↓

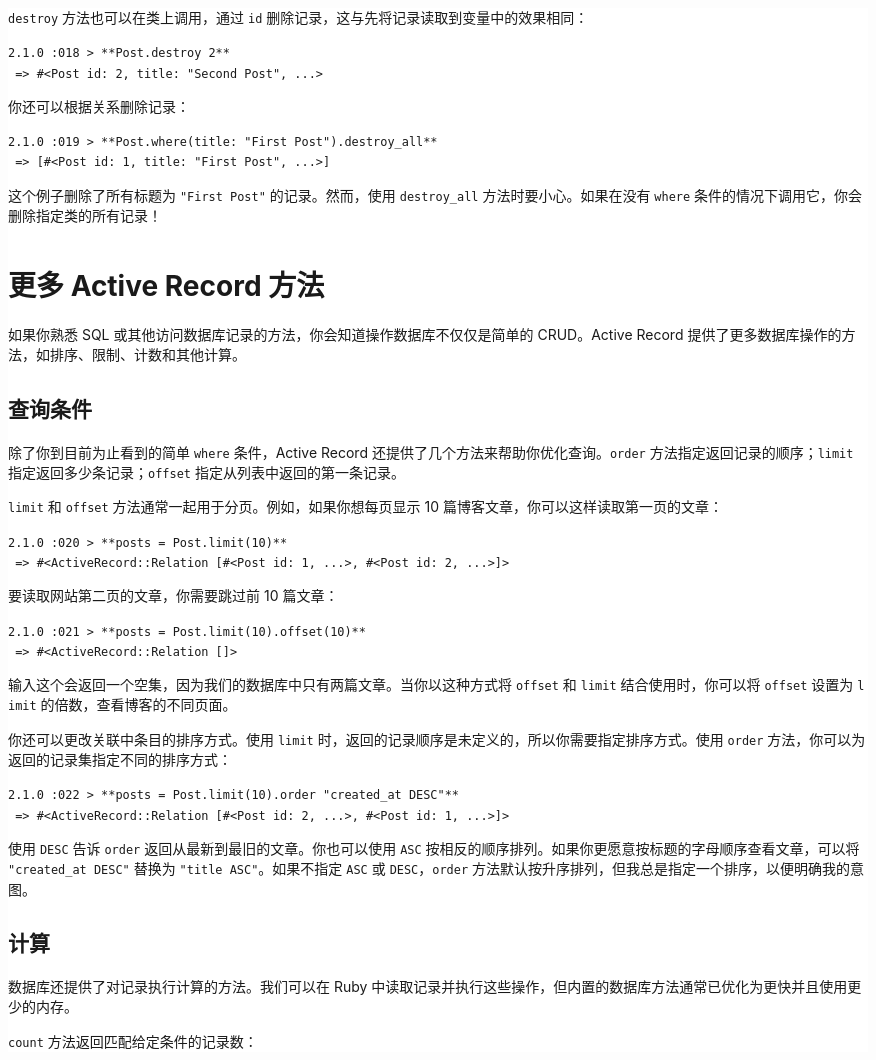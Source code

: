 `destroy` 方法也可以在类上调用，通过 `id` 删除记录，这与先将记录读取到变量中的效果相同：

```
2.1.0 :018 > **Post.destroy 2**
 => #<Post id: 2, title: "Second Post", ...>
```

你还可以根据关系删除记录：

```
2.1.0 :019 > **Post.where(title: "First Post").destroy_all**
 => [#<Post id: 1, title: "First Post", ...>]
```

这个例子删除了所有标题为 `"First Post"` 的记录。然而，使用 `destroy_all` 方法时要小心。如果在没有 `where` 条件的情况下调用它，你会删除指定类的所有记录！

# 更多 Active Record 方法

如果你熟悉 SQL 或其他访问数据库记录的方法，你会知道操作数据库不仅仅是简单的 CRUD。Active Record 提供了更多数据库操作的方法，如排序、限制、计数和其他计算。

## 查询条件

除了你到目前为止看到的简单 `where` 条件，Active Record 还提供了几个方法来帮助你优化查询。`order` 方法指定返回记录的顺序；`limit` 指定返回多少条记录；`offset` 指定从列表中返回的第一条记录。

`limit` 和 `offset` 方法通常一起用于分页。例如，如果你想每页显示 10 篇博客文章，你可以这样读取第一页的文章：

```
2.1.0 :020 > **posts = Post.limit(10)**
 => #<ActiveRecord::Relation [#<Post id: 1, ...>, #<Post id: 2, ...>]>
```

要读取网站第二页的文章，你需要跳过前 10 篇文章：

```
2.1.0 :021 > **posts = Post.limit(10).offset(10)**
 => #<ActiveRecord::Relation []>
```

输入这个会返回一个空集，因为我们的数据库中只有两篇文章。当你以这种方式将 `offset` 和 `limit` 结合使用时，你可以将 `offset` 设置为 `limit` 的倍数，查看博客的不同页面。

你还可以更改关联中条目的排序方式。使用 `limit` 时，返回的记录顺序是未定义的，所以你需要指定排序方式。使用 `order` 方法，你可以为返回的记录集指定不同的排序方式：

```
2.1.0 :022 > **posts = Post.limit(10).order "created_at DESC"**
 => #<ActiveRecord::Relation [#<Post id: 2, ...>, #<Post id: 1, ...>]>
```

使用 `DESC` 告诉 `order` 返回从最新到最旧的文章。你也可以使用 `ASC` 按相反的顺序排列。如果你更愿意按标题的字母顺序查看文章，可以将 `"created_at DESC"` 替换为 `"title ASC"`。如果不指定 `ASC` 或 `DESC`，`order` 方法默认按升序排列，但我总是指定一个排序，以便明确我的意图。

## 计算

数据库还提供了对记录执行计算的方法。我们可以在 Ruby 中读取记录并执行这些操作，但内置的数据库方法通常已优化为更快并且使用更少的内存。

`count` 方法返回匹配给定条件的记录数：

↑

▶ [Task requirements] Please retype the records above exactly, leaving every image out.

▶ [Answer to the exercise]
Source code

: `destroy` 方法也可以在类上调用，通过 `id` 删除记录，这与先将记录读取到变量中的效果相同：

```
2.1.0 :018 > **Post.destroy 2**
 => #<Post id: 2, title: "Second Post", ...>
```

你还可以根据关系删除记录：

```
2.1.0 :019 > **Post.where(title: "First Post").destroy_all**
 => [#<Post id: 1, title: "First Post", ...>]
```

这个例子删除了所有标题为 `"First Post"` 的记录。然而，使用 `destroy_all` 方法时要小心。如果在没有 `where` 条件的情况下调用它，你会删除指定类的所有记录！

# 更多 Active Record 方法

如果你熟悉 SQL 或其他访问数据库记录的方法，你会知道操作数据库不仅仅是简单的 CRUD。Active Record 提供了更多数据库操作的方法，如排序、限制、计数和其他计算。

## 查询条件

除了你到目前为止看到的简单 `where` 条件，Active Record 还提供了几个方法来帮助你优化查询。`order` 方法指定返回记录的顺序；`limit` 指定返回多少条记录；`offset` 指定从列表中返回的第一条记录。

`limit` 和 `offset` 方法通常一起用于分页。例如，如果你想每页显示 10 篇博客文章，你可以这样读取第一页的文章：

```
2.1.0 :020 > **posts = Post.limit(10)**
 => #<ActiveRecord::Relation [#<Post id: 1, ...>, #<Post id: 2, ...>]>
```

要读取网站第二页的文章，你需要跳过前 10 篇文章：

```
2.1.0 :021 > **posts = Post.limit(10).offset(10)**
 => #<ActiveRecord::Relation []>
```

输入这个会返回一个空集，因为我们的数据库中只有两篇文章。当你以这种方式将 `offset` 和 `limit` 结合使用时，你可以将 `offset` 设置为 `limit` 的倍数，查看博客的不同页面。

你还可以更改关联中条目的排序方式。使用 `limit` 时，返回的记录顺序是未定义的，所以你需要指定排序方式。使用 `order` 方法，你可以为返回的记录集指定不同的排序方式：

```
2.1.0 :022 > **posts = Post.limit(10).order "created_at DESC"**
 => #<ActiveRecord::Relation [#<Post id: 2, ...>, #<Post id: 1, ...>]>
```

使用 `DESC` 告诉 `order` 返回从最新到最旧的文章。你也可以使用 `ASC` 按相反的顺序排列。如果你更愿意按标题的字母顺序查看文章，可以将 `"created_at DESC"` 替换为 `"title ASC"`。如果不指定 `ASC` 或 `DESC`，`order` 方法默认按升序排列，但我总是指定一个排序，以便明确我的意图。

## 计算

数据库还提供了对记录执行计算的方法。我们可以在 Ruby 中读取记录并执行这些操作，但内置的数据库方法通常已优化为更快并且使用更少的内存。

`count` 方法返回匹配给定条件的记录数：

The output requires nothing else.